Data for processing START

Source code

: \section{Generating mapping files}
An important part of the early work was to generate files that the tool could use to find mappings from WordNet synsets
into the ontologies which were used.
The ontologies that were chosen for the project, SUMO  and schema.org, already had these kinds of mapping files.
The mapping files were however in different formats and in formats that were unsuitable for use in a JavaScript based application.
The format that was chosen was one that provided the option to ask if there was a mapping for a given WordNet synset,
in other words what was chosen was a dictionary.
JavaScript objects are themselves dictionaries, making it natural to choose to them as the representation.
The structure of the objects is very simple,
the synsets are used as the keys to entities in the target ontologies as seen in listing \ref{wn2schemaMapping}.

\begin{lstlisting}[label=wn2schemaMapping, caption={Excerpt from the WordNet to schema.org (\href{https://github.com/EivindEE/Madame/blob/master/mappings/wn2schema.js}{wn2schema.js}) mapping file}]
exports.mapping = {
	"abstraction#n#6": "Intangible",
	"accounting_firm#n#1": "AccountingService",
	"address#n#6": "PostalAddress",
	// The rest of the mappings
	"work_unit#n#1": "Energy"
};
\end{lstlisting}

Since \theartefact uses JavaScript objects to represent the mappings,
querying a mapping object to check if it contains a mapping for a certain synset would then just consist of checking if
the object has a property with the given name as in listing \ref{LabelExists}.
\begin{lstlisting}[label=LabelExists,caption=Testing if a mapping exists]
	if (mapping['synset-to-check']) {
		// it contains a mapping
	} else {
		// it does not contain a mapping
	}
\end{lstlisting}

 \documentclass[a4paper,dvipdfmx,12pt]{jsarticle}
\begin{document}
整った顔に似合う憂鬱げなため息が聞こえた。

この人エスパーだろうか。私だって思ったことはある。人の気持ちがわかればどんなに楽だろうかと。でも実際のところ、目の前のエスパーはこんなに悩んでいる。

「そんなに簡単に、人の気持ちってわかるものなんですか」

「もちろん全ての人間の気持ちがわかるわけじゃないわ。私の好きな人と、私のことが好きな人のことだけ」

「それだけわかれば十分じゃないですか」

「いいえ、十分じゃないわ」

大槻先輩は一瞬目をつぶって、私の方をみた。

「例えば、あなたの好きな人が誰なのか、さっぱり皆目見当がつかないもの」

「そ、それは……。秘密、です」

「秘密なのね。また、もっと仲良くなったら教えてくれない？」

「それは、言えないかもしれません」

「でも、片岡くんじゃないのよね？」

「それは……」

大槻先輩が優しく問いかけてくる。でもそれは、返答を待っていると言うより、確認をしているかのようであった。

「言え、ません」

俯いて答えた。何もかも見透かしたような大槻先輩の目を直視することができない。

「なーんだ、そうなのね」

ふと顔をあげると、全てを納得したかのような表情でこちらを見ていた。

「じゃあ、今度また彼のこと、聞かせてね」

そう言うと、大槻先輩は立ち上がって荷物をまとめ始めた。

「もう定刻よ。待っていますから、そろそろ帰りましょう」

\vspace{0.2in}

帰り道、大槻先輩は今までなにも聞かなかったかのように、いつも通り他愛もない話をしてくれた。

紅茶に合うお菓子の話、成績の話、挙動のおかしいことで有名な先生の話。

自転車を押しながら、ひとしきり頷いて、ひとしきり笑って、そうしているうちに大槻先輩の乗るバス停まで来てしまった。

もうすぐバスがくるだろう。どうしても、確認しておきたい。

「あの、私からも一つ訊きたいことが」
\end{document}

Data for processing END

The lines to copy are those in the records above containing the word "objects".

Expected answer -
JavaScript objects are themselves dictionaries, making it natural to choose to them as the representation.
The structure of the objects is very simple,
Since \theartefact uses JavaScript objects to represent the mappings,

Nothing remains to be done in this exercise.